(Items from a dataset)

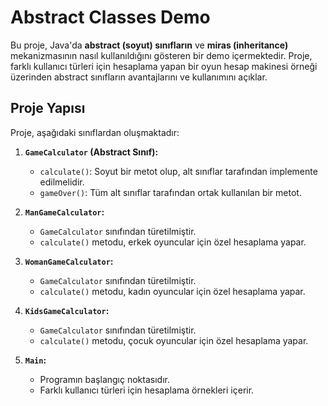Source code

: # Abstract Classes Demo

Bu proje, Java'da **abstract (soyut) sınıfların** ve **miras (inheritance)** mekanizmasının nasıl kullanıldığını gösteren bir demo içermektedir. Proje, farklı kullanıcı türleri için hesaplama yapan bir oyun hesap makinesi örneği üzerinden abstract sınıfların avantajlarını ve kullanımını açıklar.

## Proje Yapısı

Proje, aşağıdaki sınıflardan oluşmaktadır:

1. **`GameCalculator` (Abstract Sınıf):**
   - `calculate()`: Soyut bir metot olup, alt sınıflar tarafından implemente edilmelidir.
   - `gameOver()`: Tüm alt sınıflar tarafından ortak kullanılan bir metot.

2. **`ManGameCalculator`:**
   - `GameCalculator` sınıfından türetilmiştir.
   - `calculate()` metodu, erkek oyuncular için özel hesaplama yapar.

3. **`WomanGameCalculator`:**
   - `GameCalculator` sınıfından türetilmiştir.
   - `calculate()` metodu, kadın oyuncular için özel hesaplama yapar.

4. **`KidsGameCalculator`:**
   - `GameCalculator` sınıfından türetilmiştir.
   - `calculate()` metodu, çocuk oyuncular için özel hesaplama yapar.

5. **`Main`:**
   - Programın başlangıç noktasıdır.
   - Farklı kullanıcı türleri için hesaplama örnekleri içerir.


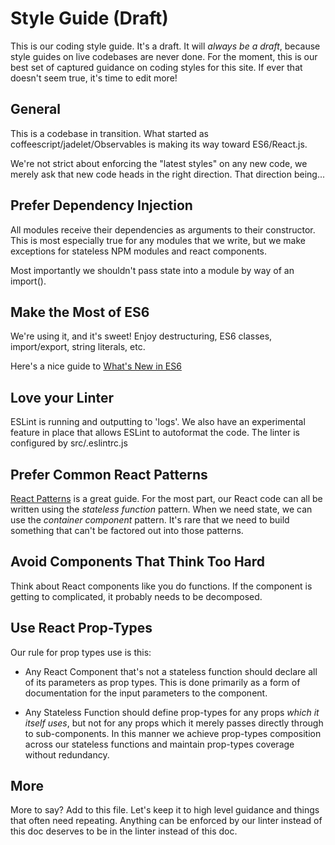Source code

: Style Guide (Draft)
===================

This is our coding style guide.  It's a draft.  It will _always be a draft_, because style guides on live codebases are never done.  For the moment, this is our best set of captured guidance on coding styles for this site. If ever that doesn't seem true, it's time to edit more!


General
-------

This is a codebase in transition.  What started as coffeescript/jadelet/Observables is making its way toward ES6/React.js.

We're not strict about enforcing the "latest styles" on any new code, we merely ask that new code heads in the right direction.  That direction being...

Prefer Dependency Injection
---------------------------
All modules receive their dependencies as arguments to their constructor.  This is most especially true for any modules that we write, but we make exceptions for stateless NPM modules and react components.

Most importantly we shouldn't pass state into a module by way of an import().

Make the Most of ES6
--------------------
We're using it, and it's sweet!  Enjoy destructuring, ES6 classes, import/export, string literals, etc. 

Here's a nice guide to [What's New in ES6](http://es6-features.org/#Constants)

Love your Linter
----------------
ESLint is running and outputting to 'logs'.  We also have an experimental feature in place that allows ESLint to autoformat the code.  The linter is configured by src/.eslintrc.js


Prefer Common React Patterns
----------------------------
[React Patterns](https://reactpatterns.com/) is a great guide.  For the most part, our React code can all be written using the *stateless function* pattern.  When we need state, we can use the *container component* pattern.  It's rare that we need to build something that can't be factored out into those patterns.

Avoid Components That Think Too Hard
------------------------------------
Think about React components like you do functions.  If the component is getting to complicated, it probably needs to be decomposed.

Use React Prop-Types
--------------------
Our rule for prop types use is this:

 - Any React Component that's not a stateless function should declare all of its parameters as prop types. This is done primarily as a form of documentation for the input parameters to the component.
 
 - Any Stateless Function should define prop-types for any props _which it itself uses_, but not for any props which it merely passes directly through to sub-components.  In this manner we achieve prop-types composition across our stateless functions and maintain prop-types coverage without redundancy.
 
More
----
More to say? Add to this file.  Let's keep it to high level guidance and things that often need repeating.  Anything can be enforced by our linter instead of this doc deserves to be in the linter instead of this doc.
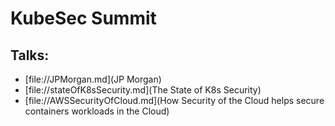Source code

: # KubeSec Summit

## Talks:

* [file://JPMorgan.md](JP Morgan)
* [file://stateOfK8sSecurity.md](The State of K8s Security)
* [file://AWSSecurityOfCloud.md](How Security of the Cloud helps secure containers workloads in the Cloud)


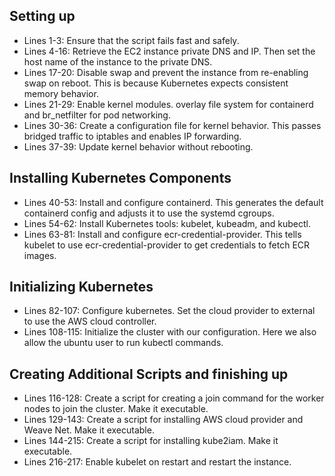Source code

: ## Setting up
- Lines 1-3: Ensure that the script fails fast and safely.
- Lines 4-16: Retrieve the EC2 instance private DNS and IP. Then set the host name of the instance to the private DNS.
- Lines 17-20: Disable swap and prevent the instance from re-enabling swap on reboot. This is because Kubernetes expects consistent memory behavior.
- Lines 21-29: Enable kernel modules. overlay file system for containerd and br_netfilter for pod networking.
- Lines 30-36: Create a configuration file for kernel behavior. This passes bridged traffic to iptables and enables IP forwarding.
- Lines 37-39: Update kernel behavior without rebooting.
## Installing Kubernetes Components
- Lines 40-53: Install and configure containerd. This generates the default containerd config and adjusts it to use the systemd cgroups.
- Lines 54-62: Install Kubernetes tools: kubelet, kubeadm, and kubectl.
- Lines 63-81: Install and configure ecr-credential-provider. This tells kubelet to use ecr-credential-provider to get credentials to fetch ECR images.
## Initializing Kubernetes
- Lines 82-107: Configure kubernetes. Set the cloud provider to external to use the AWS cloud controller.
- Lines 108-115: Initialize the cluster with our configuration. Here we also allow the ubuntu user to run kubectl commands.
## Creating Additional Scripts and finishing up
- Lines 116-128: Create a script for creating a join command for the worker nodes to join the cluster. Make it executable.
- Lines 129-143: Create a script for installing AWS cloud provider and Weave Net. Make it executable.
- Lines 144-215: Create a script for installing kube2iam. Make it executable.
- Lines 216-217: Enable kubelet on restart and restart the instance.
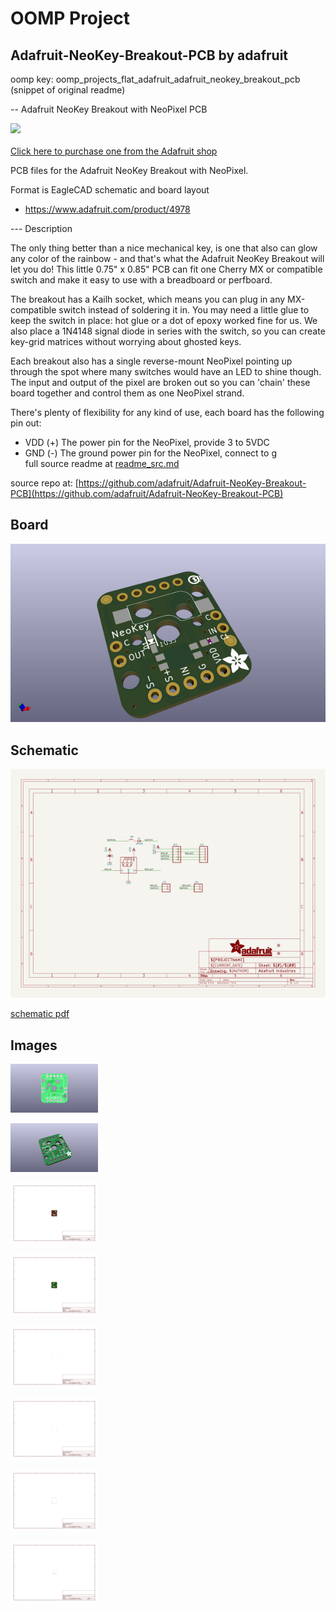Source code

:# OOMP Project  
## Adafruit-NeoKey-Breakout-PCB  by adafruit  
  
oomp key: oomp_projects_flat_adafruit_adafruit_neokey_breakout_pcb  
(snippet of original readme)  
  
-- Adafruit NeoKey Breakout with NeoPixel PCB  
  
<a href="http://www.adafruit.com/products/4978"><img src="assets/4978.jpg?raw=true" width="500px"><br/>  
Click here to purchase one from the Adafruit shop</a>  
  
PCB files for the Adafruit NeoKey Breakout with NeoPixel.   
  
Format is EagleCAD schematic and board layout  
* https://www.adafruit.com/product/4978  
  
--- Description  
  
The only thing better than a nice mechanical key, is one that also can glow any color of the rainbow - and that's what the Adafruit NeoKey Breakout will let you do! This little 0.75" x 0.85" PCB can fit one Cherry MX or compatible switch and make it easy to use with a breadboard or perfboard.  
  
The breakout has a Kailh socket, which means you can plug in any MX-compatible switch instead of soldering it in. You may need a little glue to keep the switch in place: hot glue or a dot of epoxy worked fine for us. We also place a 1N4148 signal diode in series with the switch, so you can create key-grid matrices without worrying about ghosted keys.  
  
Each breakout also has a single reverse-mount NeoPixel pointing up through the spot where many switches would have an LED to shine though. The input and output of the pixel are broken out so you can 'chain' these board together and control them as one NeoPixel strand.  
  
There's plenty of flexibility for any kind of use, each board has the following pin out:  
  
* VDD (+) The power pin for the NeoPixel, provide 3 to 5VDC  
* GND (-) The ground power pin for the NeoPixel, connect to g  
  full source readme at [readme_src.md](readme_src.md)  
  
source repo at: [https://github.com/adafruit/Adafruit-NeoKey-Breakout-PCB](https://github.com/adafruit/Adafruit-NeoKey-Breakout-PCB)  
## Board  
  
[![working_3d.png](working_3d_600.png)](working_3d.png)  
## Schematic  
  
[![working_schematic.png](working_schematic_600.png)](working_schematic.png)  
  
[schematic pdf](working_schematic.pdf)  
## Images  
  
[![working_3D_bottom.png](working_3D_bottom_140.png)](working_3D_bottom.png)  
  
[![working_3D_top.png](working_3D_top_140.png)](working_3D_top.png)  
  
[![working_assembly_page_01.png](working_assembly_page_01_140.png)](working_assembly_page_01.png)  
  
[![working_assembly_page_02.png](working_assembly_page_02_140.png)](working_assembly_page_02.png)  
  
[![working_assembly_page_03.png](working_assembly_page_03_140.png)](working_assembly_page_03.png)  
  
[![working_assembly_page_04.png](working_assembly_page_04_140.png)](working_assembly_page_04.png)  
  
[![working_assembly_page_05.png](working_assembly_page_05_140.png)](working_assembly_page_05.png)  
  
[![working_assembly_page_06.png](working_assembly_page_06_140.png)](working_assembly_page_06.png)  
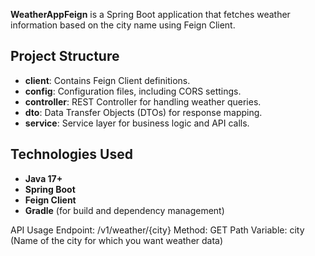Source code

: **WeatherAppFeign** is a Spring Boot application that fetches weather information based on the city name using Feign Client.

## Project Structure
- **client**: Contains Feign Client definitions.
- **config**: Configuration files, including CORS settings.
- **controller**: REST Controller for handling weather queries.
- **dto**: Data Transfer Objects (DTOs) for response mapping.
- **service**: Service layer for business logic and API calls.

## Technologies Used
- **Java 17+**
- **Spring Boot**
- **Feign Client**
- **Gradle** (for build and dependency management)

API Usage
Endpoint: /v1/weather/{city}
Method: GET
Path Variable: city (Name of the city for which you want weather data)
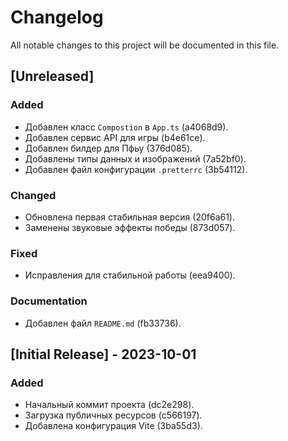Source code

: # Changelog

All notable changes to this project will be documented in this file.

## [Unreleased]

### Added
- Добавлен класс `Compostion` в `App.ts` (a4068d9).
- Добавлен сервис API для игры (b4e61ce).
- Добавлен билдер для Пфьу (376d085).
- Добавлены типы данных и изображений (7a52bf0).
- Добавлен файл конфигурации `.pretterrc` (3b54112).

### Changed
- Обновлена первая стабильная версия (20f6a61).
- Заменены звуковые эффекты победы (873d057).

### Fixed
- Исправления для стабильной работы (eea9400).

### Documentation
- Добавлен файл `README.md` (fb33736).

## [Initial Release] - 2023-10-01

### Added
- Начальный коммит проекта (dc2e298).
- Загрузка публичных ресурсов (c566197).
- Добавлена конфигурация Vite (3ba55d3).
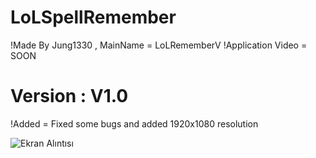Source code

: # LoLSpellRemember
!Made By Jung1330 , MainName = LoLRememberV
!Application Video = SOON

# Version : V1.0
!Added = Fixed some bugs and added 1920x1080 resolution

![Ekran Alıntısı](https://user-images.githubusercontent.com/81483108/114376796-a3c21900-9b8e-11eb-8a6f-6241b24ab5a0.PNG)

| Task requirements |
List each line of the entries that holds the string "done".

| Answer space |
This is our coding style guide.  It's a draft.  It will _always be a draft_, because style guides on live codebases are never done.  For the moment, this is our best set of captured guidance on coding styles for this site. If ever that doesn't seem true, it's time to edit more!
 - Any React Component that's not a stateless function should declare all of its parameters as prop types. This is done primarily as a form of documentation for the input parameters to the component.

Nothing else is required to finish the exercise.